TASK GOAL – Copy, from the data below, each line that has the word "stdout".

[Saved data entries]
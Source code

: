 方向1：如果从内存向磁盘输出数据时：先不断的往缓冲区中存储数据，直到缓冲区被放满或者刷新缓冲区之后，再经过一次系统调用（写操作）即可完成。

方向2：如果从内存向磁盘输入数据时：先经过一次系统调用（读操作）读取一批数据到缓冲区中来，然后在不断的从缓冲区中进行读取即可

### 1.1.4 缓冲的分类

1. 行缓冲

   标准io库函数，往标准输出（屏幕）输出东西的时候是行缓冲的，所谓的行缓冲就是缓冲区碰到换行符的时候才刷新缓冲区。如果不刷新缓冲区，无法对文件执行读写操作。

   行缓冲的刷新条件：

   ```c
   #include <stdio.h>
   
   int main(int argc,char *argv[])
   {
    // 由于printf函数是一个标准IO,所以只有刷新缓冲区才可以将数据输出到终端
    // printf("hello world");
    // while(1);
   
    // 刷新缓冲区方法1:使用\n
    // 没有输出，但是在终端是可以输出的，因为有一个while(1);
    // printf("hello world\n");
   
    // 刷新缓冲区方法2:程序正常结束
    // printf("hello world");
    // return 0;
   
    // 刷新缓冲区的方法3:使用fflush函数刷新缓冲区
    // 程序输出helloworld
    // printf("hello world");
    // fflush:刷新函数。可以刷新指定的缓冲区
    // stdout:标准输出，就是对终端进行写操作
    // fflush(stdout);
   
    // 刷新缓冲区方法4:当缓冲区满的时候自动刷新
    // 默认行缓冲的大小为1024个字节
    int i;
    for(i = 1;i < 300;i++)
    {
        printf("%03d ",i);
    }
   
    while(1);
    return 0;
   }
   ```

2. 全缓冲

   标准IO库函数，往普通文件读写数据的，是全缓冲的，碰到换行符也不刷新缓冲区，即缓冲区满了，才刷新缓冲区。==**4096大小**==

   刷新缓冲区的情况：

SOLVED PROBLEM –
    // stdout:标准输出，就是对终端进行写操作
    // fflush(stdout);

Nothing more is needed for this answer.